[TASK STATEMENT] Both the line below containing "1 & 1 & 3 & 3 & 2 & 1 & 3" and the line containing "## Вращение", along with every line between them, should be repeated exactly; no other line belongs in the answer.

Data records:

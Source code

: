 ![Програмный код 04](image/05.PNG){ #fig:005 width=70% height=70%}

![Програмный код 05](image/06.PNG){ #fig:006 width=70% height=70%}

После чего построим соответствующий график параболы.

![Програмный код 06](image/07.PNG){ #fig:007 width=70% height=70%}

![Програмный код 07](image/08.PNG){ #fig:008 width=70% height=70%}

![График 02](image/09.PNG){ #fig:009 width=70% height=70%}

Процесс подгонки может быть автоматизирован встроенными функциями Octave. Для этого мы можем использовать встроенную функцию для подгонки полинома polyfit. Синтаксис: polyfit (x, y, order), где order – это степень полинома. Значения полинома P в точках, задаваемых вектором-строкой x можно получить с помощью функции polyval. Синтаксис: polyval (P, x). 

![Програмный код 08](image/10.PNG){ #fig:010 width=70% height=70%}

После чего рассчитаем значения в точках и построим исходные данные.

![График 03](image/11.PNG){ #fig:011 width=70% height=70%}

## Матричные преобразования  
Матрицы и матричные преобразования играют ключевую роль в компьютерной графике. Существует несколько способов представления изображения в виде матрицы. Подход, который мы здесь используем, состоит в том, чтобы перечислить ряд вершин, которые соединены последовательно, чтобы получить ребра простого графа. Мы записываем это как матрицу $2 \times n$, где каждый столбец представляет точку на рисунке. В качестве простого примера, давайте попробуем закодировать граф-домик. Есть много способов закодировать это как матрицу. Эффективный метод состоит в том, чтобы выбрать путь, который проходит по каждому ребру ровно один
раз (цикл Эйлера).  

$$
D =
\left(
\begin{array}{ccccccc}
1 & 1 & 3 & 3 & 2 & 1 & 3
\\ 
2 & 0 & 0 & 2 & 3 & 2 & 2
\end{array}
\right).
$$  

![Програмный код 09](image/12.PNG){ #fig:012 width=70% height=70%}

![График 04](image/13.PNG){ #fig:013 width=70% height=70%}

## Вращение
--
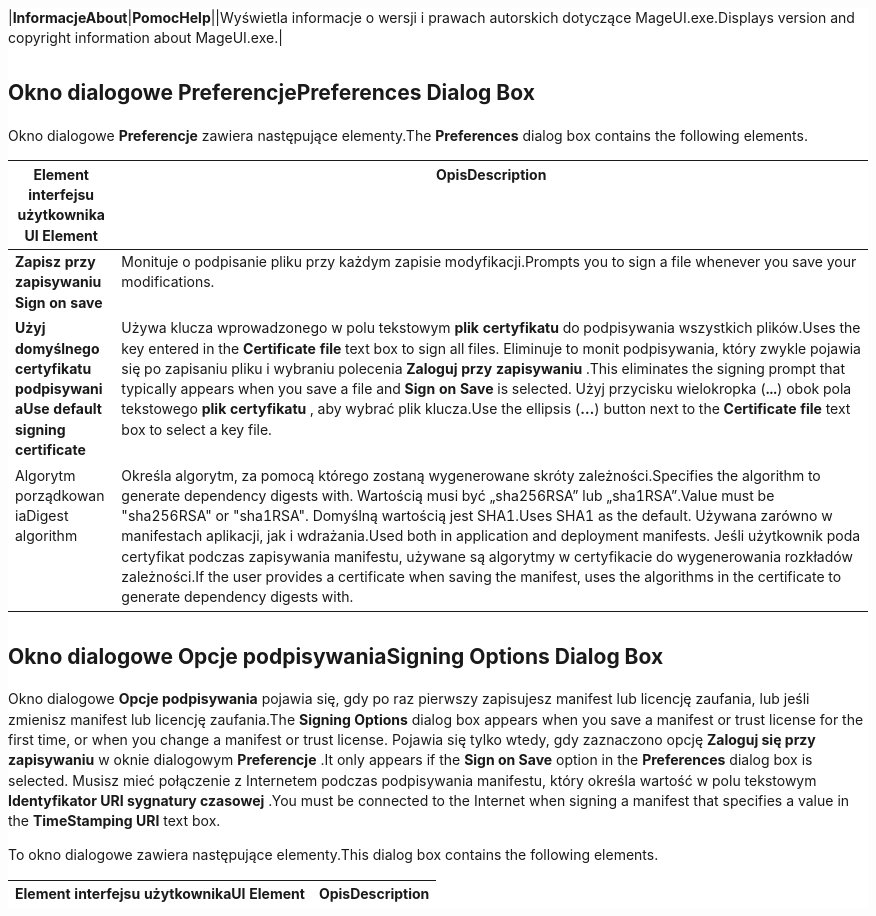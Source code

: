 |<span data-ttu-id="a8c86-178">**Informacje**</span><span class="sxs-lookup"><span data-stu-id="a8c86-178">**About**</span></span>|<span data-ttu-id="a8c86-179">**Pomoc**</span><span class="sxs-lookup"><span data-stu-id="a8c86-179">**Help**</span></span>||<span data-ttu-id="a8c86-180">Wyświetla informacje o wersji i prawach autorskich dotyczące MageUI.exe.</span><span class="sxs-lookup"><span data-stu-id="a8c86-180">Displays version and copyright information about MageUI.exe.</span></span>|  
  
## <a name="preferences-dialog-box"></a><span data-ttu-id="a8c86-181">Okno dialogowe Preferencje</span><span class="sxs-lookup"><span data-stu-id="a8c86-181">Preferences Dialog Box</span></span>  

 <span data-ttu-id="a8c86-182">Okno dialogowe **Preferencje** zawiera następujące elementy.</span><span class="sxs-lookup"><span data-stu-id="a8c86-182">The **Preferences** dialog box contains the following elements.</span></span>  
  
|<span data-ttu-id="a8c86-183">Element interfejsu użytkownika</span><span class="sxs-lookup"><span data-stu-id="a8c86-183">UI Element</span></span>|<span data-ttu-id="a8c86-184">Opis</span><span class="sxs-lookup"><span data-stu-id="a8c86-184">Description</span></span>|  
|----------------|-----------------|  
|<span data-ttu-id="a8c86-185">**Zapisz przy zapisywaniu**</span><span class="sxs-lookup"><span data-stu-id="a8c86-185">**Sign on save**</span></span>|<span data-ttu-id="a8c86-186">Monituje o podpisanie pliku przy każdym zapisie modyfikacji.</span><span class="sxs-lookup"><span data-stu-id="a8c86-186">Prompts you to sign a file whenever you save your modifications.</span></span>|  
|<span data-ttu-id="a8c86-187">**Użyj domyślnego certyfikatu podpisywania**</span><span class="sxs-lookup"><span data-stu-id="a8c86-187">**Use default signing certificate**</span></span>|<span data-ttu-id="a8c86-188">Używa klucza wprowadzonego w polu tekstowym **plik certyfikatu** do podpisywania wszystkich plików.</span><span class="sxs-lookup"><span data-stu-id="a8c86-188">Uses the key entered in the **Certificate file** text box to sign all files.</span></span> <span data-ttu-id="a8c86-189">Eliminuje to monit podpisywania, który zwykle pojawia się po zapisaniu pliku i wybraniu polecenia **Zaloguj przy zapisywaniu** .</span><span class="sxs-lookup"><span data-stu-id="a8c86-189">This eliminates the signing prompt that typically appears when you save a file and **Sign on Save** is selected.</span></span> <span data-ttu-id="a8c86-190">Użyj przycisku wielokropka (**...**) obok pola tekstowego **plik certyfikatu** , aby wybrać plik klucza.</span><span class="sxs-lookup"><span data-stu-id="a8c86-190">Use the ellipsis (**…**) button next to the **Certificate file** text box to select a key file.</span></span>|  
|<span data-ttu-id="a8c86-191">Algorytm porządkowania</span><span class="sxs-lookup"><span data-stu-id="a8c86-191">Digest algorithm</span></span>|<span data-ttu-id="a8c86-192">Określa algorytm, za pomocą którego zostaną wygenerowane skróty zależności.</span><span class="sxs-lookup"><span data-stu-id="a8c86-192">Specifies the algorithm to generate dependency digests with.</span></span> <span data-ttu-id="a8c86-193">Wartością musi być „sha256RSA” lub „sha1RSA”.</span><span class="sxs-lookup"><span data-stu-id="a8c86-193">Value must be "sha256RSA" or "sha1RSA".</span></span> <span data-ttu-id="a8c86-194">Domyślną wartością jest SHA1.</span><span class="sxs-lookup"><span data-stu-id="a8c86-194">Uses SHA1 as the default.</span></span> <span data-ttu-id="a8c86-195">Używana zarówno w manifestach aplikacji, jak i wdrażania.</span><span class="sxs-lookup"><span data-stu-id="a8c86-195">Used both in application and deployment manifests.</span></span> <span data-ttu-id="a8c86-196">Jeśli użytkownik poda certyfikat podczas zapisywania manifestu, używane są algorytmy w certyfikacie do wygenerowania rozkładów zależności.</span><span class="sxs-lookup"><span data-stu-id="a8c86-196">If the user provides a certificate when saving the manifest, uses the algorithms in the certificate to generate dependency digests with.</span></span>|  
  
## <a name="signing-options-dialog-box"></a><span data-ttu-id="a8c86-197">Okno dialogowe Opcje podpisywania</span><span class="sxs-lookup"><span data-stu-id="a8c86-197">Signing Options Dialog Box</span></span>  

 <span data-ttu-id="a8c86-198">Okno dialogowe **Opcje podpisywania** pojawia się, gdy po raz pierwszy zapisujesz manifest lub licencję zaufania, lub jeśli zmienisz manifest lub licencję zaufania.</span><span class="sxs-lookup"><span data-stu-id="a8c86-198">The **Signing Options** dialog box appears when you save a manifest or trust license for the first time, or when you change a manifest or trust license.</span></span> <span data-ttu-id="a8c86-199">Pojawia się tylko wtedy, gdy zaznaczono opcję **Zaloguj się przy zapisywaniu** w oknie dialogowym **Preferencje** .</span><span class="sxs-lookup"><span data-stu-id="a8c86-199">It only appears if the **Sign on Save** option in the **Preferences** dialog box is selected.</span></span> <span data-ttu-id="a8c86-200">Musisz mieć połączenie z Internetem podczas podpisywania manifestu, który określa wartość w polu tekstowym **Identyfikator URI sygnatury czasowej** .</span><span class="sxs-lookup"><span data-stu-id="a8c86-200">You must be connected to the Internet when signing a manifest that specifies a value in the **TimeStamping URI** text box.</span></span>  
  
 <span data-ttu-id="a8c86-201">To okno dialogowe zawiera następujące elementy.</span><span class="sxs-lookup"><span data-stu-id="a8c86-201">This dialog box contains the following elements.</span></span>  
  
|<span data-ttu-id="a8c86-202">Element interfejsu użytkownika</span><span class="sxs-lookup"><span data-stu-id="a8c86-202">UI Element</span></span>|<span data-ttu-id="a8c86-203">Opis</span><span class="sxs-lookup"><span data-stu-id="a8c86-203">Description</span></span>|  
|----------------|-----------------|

[WRITTEN RESPONSE]
1 & 1 & 3 & 3 & 2 & 1 & 3
\\ 
2 & 0 & 0 & 2 & 3 & 2 & 2
\end{array}
\right).
$$  

![Програмный код 09](image/12.PNG){ #fig:012 width=70% height=70%}

![График 04](image/13.PNG){ #fig:013 width=70% height=70%}

## Вращение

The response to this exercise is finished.